Hoje, no Brasil a maioria das canoas são de fibra de vidro e madeira, mais pesadas e com menor performance. Gatti explica que a sua canoa V6 unlimited full carbon, para seis pessoas, é a primeira fabricada na América do Sul.
Nesse “laboratório”, enquanto o incenso queimava, pude sentir o quanto filosófico e espiritualé essa atividade para quem entrou fundo no mundo da Canoa Polinésia.
Como um templo sagrado, o lugar é ornamentado com objetos pessoais que poderiam ser comparados facilmente com as imagens de divindades, mas que na verdade são fotos esportivas, remos, pranchas, skates, tudo misturado de forma organizada com tintas, resinas e materiais de construção de remos e canoas.
Ficou realmente claro para mim que remar em uma “Polinésia” é muito mais do que uma academia ao ar livre.



NAPALI CHALLENGE 2011. KAIOLA TEAM, PRIMEIRO LUGAR MASTER
Espírito polinésio
Foi em viagens ao Havaí que nosso entrevistado imergiu na filosofia desse esporte. Não somente técnica e força física são necessários para ser aceito nas comunidades havaianas desse esporte. A vibração, o olhar, a serenidade de um praticante forasteiro também são facilmente analisados pelos remadores locais.
Sem esses “algo mais”, a possibilidade de interagir realmente com a cultura local desses remadores fica praticamente nula, explica Gatti. Ser aceito para competir em uma canoa com havaianos de um clube local é uma oportunidade totalmente diferente de “turistar para remar” no Havaí.
Participar de eventos gigantes desse esporte, como The Battle of Paddle ou a travessia entre as ilhas de Oahu – Molokai, ultrapassa a experiência esportiva de endurance, onde o longo tempo de prática em uma prova e a exaustão física são características. É uma questão de devoção ao esporte, uma relação com a equipe, com o equipamento, com o mar e consigo mesmo. Espiritual, ressalta Gatti.




Remo e arco e flecha
Como um presente de índio, receber um remo, segundo os polinésios, é uma honraria. Da mesma forma que um índio brasileiro te presenteia com um arco e flecha, com os quais você pode caçar para sobreviver e alimentar sua família, o remo também tem essa conotação.
O remo te leva ao mar, te possibilita pescar e te traz de volta para a terra com alimento.
O suor e a energia acumulados nesses equipamentos são respeitados e sentidos por quem rema e são mais exemplos de como esse esporte transcende a níveis superiores.
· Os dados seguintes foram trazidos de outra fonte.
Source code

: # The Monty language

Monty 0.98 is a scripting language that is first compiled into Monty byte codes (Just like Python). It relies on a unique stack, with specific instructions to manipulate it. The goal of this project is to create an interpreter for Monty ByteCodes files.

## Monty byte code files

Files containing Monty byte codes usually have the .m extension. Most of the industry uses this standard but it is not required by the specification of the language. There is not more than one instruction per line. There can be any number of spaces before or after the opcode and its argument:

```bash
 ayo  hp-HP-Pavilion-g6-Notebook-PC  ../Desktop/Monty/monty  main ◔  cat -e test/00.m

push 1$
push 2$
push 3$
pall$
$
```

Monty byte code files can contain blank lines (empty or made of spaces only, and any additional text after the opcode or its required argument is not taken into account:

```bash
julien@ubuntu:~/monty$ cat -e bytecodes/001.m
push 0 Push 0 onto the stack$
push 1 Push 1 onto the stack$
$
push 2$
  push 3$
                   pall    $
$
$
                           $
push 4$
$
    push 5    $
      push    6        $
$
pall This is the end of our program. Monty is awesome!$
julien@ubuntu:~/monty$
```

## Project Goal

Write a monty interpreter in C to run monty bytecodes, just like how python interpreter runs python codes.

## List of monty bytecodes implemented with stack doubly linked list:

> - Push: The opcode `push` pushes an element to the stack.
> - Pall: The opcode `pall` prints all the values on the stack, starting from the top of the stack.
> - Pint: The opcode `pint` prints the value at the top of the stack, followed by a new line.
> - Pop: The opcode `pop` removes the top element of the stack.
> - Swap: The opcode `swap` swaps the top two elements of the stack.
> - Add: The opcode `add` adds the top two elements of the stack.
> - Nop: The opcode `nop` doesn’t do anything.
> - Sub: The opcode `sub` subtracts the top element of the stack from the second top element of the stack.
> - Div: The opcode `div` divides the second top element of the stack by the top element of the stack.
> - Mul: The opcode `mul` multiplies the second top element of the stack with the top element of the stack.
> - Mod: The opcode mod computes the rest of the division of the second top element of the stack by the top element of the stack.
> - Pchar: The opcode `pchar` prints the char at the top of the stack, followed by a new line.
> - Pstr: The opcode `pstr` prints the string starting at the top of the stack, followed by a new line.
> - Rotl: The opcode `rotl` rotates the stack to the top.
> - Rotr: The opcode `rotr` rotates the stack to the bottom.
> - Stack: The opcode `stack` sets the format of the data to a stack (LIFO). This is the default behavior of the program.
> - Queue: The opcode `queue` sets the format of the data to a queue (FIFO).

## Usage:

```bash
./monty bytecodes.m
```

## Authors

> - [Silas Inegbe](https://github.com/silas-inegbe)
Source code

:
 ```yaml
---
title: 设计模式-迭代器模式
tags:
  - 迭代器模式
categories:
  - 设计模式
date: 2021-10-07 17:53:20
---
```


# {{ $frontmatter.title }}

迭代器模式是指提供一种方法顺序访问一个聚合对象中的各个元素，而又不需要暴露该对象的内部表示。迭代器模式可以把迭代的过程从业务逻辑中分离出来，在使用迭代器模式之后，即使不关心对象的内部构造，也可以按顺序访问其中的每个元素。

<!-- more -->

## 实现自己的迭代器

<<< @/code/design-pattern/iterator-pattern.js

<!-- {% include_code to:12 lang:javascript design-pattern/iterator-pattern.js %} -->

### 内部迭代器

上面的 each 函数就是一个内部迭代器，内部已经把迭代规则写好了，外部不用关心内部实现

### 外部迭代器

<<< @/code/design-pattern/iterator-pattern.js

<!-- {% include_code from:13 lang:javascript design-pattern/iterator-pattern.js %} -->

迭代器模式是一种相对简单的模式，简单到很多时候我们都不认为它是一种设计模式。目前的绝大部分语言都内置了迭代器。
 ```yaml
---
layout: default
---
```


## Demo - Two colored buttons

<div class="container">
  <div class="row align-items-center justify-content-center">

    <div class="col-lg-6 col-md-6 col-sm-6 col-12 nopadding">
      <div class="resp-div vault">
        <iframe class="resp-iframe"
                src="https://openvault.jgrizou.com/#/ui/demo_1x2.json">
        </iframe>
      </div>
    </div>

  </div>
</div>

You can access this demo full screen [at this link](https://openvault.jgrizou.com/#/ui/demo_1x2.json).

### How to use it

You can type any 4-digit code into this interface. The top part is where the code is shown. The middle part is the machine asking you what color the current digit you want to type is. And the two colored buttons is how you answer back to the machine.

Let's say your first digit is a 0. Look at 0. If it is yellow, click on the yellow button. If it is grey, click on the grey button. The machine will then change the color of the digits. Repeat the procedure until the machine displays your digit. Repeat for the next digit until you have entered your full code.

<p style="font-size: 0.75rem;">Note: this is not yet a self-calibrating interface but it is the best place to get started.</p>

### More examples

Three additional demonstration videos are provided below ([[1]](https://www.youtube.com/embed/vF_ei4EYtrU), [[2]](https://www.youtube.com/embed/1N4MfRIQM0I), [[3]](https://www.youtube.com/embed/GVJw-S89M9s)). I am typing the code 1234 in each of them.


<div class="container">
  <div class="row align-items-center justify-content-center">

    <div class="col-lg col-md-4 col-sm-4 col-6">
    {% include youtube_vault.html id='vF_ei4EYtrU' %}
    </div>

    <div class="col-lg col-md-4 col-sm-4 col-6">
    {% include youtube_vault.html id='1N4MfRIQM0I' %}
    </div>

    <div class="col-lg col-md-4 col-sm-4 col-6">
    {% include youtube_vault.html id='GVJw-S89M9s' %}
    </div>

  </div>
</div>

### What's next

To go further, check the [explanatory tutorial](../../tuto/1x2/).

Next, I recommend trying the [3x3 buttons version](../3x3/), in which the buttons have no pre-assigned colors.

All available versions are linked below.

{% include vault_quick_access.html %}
OAHU 2011, COM JOHN PUAKEA


CANAL DA BARRA, PILOTO DE DRONE FILIPE SCHUUR
O desenvolvimento do esporte
Gatti se emociona ao olhar a Lagoa da Conceição e revela que não iria morar em nenhum outro lugar do mundo por opção. A Lagoa é o paraíso também para quem rema. Aprender a remar na Lagoa é um privilégio: o lugar é mais que perfeito.
Adquirindo-se nível técnico, é possível chegar facilmente ao mar pelo Canal da Barra. Isso tudo torna Florianópolis mais perfeita ainda para a Canoa Polinésia.
Porém, Gatti tem preocupação com o aumento de praticantes. A falta de técnica e de conhecimento de muitos que estão se iniciando no esporte, ou estão envolvidos comercialmente com ele, podem ser perigosos. Manter o respeito ao esporte, à sua seriedade e às suas origens é fundamental.
Remar é uma experiência multissensorial, que requer conhecimento e técnica para não se lesionar, conhecimento de mar e marés, de vento e meteorologia. Remar exige respeito. Aí sim, remar é curtição, prazer em uma linda atividade física e esportiva outdoor.